■ PROBLEM DESCRIPTION ■
Where a line of the listing below holds "ServiceRegistry", add it to the tally; give only the final number.

== Segment start ==

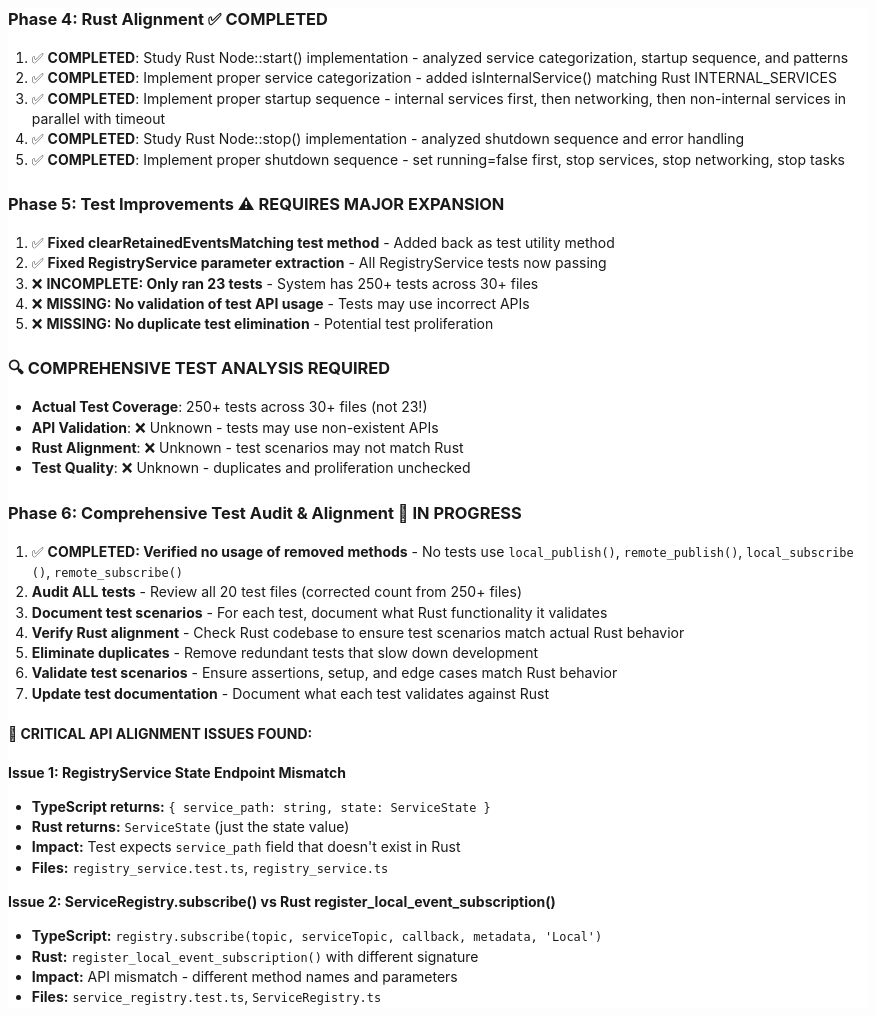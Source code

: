 ### **Phase 4: Rust Alignment** ✅ **COMPLETED**
1. ✅ **COMPLETED**: Study Rust Node::start() implementation - analyzed service categorization, startup sequence, and patterns
2. ✅ **COMPLETED**: Implement proper service categorization - added isInternalService() matching Rust INTERNAL_SERVICES
3. ✅ **COMPLETED**: Implement proper startup sequence - internal services first, then networking, then non-internal services in parallel with timeout
4. ✅ **COMPLETED**: Study Rust Node::stop() implementation - analyzed shutdown sequence and error handling
5. ✅ **COMPLETED**: Implement proper shutdown sequence - set running=false first, stop services, stop networking, stop tasks

### **Phase 5: Test Improvements** ⚠️ **REQUIRES MAJOR EXPANSION**
1. ✅ **Fixed clearRetainedEventsMatching test method** - Added back as test utility method
2. ✅ **Fixed RegistryService parameter extraction** - All RegistryService tests now passing
3. ❌ **INCOMPLETE: Only ran 23 tests** - System has 250+ tests across 30+ files
4. ❌ **MISSING: No validation of test API usage** - Tests may use incorrect APIs
5. ❌ **MISSING: No duplicate test elimination** - Potential test proliferation

### **🔍 COMPREHENSIVE TEST ANALYSIS REQUIRED**
- **Actual Test Coverage**: 250+ tests across 30+ files (not 23!)
- **API Validation**: ❌ Unknown - tests may use non-existent APIs
- **Rust Alignment**: ❌ Unknown - test scenarios may not match Rust
- **Test Quality**: ❌ Unknown - duplicates and proliferation unchecked

### **Phase 6: Comprehensive Test Audit & Alignment** 🔄 **IN PROGRESS**
1. ✅ **COMPLETED: Verified no usage of removed methods** - No tests use `local_publish()`, `remote_publish()`, `local_subscribe()`, `remote_subscribe()`
2. **Audit ALL tests** - Review all 20 test files (corrected count from 250+ files)
3. **Document test scenarios** - For each test, document what Rust functionality it validates
4. **Verify Rust alignment** - Check Rust codebase to ensure test scenarios match actual Rust behavior
5. **Eliminate duplicates** - Remove redundant tests that slow down development
6. **Validate test scenarios** - Ensure assertions, setup, and edge cases match Rust behavior
7. **Update test documentation** - Document what each test validates against Rust

#### **🚨 CRITICAL API ALIGNMENT ISSUES FOUND:**

**Issue 1: RegistryService State Endpoint Mismatch**
- **TypeScript returns:** `{ service_path: string, state: ServiceState }`
- **Rust returns:** `ServiceState` (just the state value)
- **Impact:** Test expects `service_path` field that doesn't exist in Rust
- **Files:** `registry_service.test.ts`, `registry_service.ts`

**Issue 2: ServiceRegistry.subscribe() vs Rust register_local_event_subscription()**
- **TypeScript:** `registry.subscribe(topic, serviceTopic, callback, metadata, 'Local')`
- **Rust:** `register_local_event_subscription()` with different signature
- **Impact:** API mismatch - different method names and parameters
- **Files:** `service_registry.test.ts`, `ServiceRegistry.ts`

== Segment end ==

■ TASK RESPONSE ■
2